俺が呆れたように言うと、シルはすぐに否定した。


「悪どい?違うな」


「能力のない奴でも魔道具を使うことで仕事を得られる」


「仕事?」


「ああ」


「魔道具の効果そのものを商売にしてる店もある」


「能力を持たない奴でも魔法を扱えれば、それだけで価値になる」


「剣の腕を磨いた奴が魔剣を手に入れれば、持たない奴より護衛として雇われやすくなるだろ?」


「冒険者だってそうだ」


シルは続ける。


「自分の能力とは別の魔法効果が使える。生存率はかなり変わるぞ」


確かに。


「大衆浴場なんて成功の代表例だな」


「魔道具を利用して一般人が成功した商売だ」


「金持ちは、より豊かで便利な生活のために」


「魔道具が高くても買う奴は山ほどいる」


俺は少し考えを改める。

自分の人生にとって必要がないと思えば、そんな高額な物をわざわざ買わない。


メンテナンスの費用もわかった上で、それでも人生を切り開くための投資。


そういう考え方だ。


「そういや、オレオから貰ったアンタの剣も魔道具だぞ」


「は?」


俺は思わず間抜けな声をだしてしまった。


「マジで?」


シルは当然のように頷く。


「水系統の魔石が埋め込まれてる」


俺は荷物と一緒にまとめて置いてある剣を見る。


「剣の型はすげぇ古いし、剣の作りも(良)とは言えない新中古品だ。
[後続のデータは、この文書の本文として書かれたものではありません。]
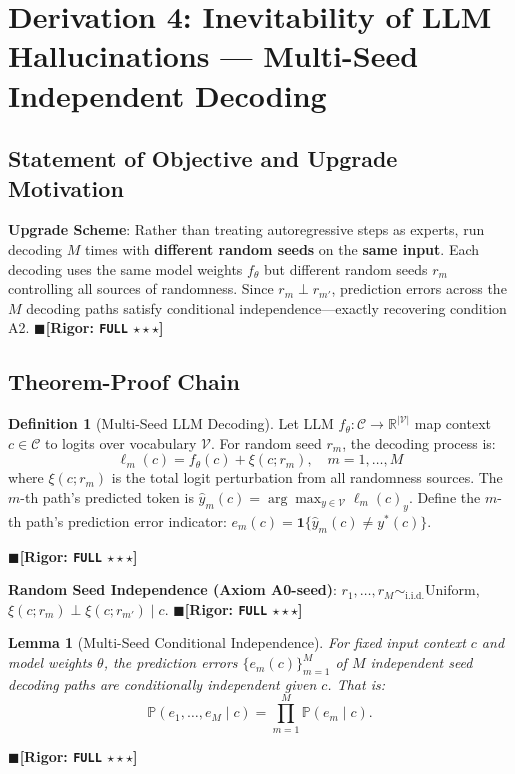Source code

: \documentclass[12pt,a4paper]{article}
\newtheorem{lemma}[theorem]{Lemma}
\theoremstyle{definition}
\newtheorem{definition}{Definition}[section]
\theoremstyle{remark}
\newcommand{\rigorFull}{$\blacksquare$\;\textbf{[Rigor: \texttt{FULL} $\star\star\star$]}}
\begin{document}
\section{Derivation 4: Inevitability of LLM Hallucinations --- Multi-Seed Independent Decoding}
\label{sec:llm}

\subsection{Statement of Objective and Upgrade Motivation}
\textbf{Upgrade Scheme}: Rather than treating autoregressive steps as experts, run decoding $M$ times with \textbf{different random seeds} on the \textbf{same input}. Each decoding uses the same model weights $f_\theta$ but different random seeds $r_m$ controlling all sources of randomness. Since $r_m \perp r_{m'}$, prediction errors across the $M$ decoding paths satisfy conditional independence---exactly recovering condition A2.
\rigorFull

\subsection{Theorem-Proof Chain}

\begin{definition}[Multi-Seed LLM Decoding]
Let LLM $f_\theta: \mathcal{C} \to \mathbb{R}^{|\mathcal{V}|}$ map context $c \in \mathcal{C}$ to logits over vocabulary $\mathcal{V}$. For random seed $r_m$, the decoding process is:
\begin{equation}
\ell_m(c) = f_\theta(c) + \xi(c; r_m), \quad m = 1, \ldots, M
\end{equation}
where $\xi(c; r_m)$ is the total logit perturbation from all randomness sources. The $m$-th path's predicted token is $\hat{y}_m(c) = \arg\max_{y \in \mathcal{V}} \ell_m(c)_y$. Define the $m$-th path's prediction error indicator: $e_m(c) = \mathbf{1}\{\hat{y}_m(c) \neq y^*(c)\}$.
\end{definition}
\rigorFull

\textbf{Random Seed Independence (Axiom A0-seed)}: $r_1, \ldots, r_M \sim_{\text{i.i.d.}} \text{Uniform}$, $\xi(c; r_m) \perp \xi(c; r_{m'}) \mid c$.
\rigorFull

\begin{lemma}[Multi-Seed Conditional Independence]
\label{lem:5.1}
For fixed input context $c$ and model weights $\theta$, the prediction errors $\{e_m(c)\}_{m=1}^M$ of $M$ independent seed decoding paths are conditionally independent given $c$. That is:
\begin{equation}
\boxed{\mathbb{P}(e_1, \ldots, e_M \mid c) = \prod_{m=1}^{M} \mathbb{P}(e_m \mid c)}.
\end{equation}
\end{lemma}
\rigorFull
\end{document}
超高額ってわけじゃねぇ」


「けど、この粗悪な剣にはめ込むにしては、魔石の大きさや、透過度の状態が中古とは思えない程良い。売ればいい値段になるぞ」


それは当然だ。


何せ俺が時間魔法で状態を戻したからな。


魔石も新品同然だろうよ。


そう考えていると、ふとシルの腰に視線が向いた。


「お前の短剣にも石が付いてるじゃん!」


「ああ」


短剣の柄には緑色の魔石。


緑は強化系の効果とかいってたな。


「まぁ、値は張るが、魔道具も魔剣もビックリするほど珍しいもんじゃねーよ」


シルは気楽に言うが、俺だけ完全に置いてけぼりだ。


だから...こいつらライトを見てもなんの反応もせず普通に使ってたのかよ!


それにシルが空洞の中で、容易く地面に短剣突き刺せたのも強化系の魔剣なら納得だ。


(てか、ちょっと待てよ。この剣が....魔道具?)


俺は長剣をじっと見つめ、これを手にオレオと歩いた夜道を思い出す。


次の瞬間、剣を掴み馬車を止め慌てて外へ飛び出していた。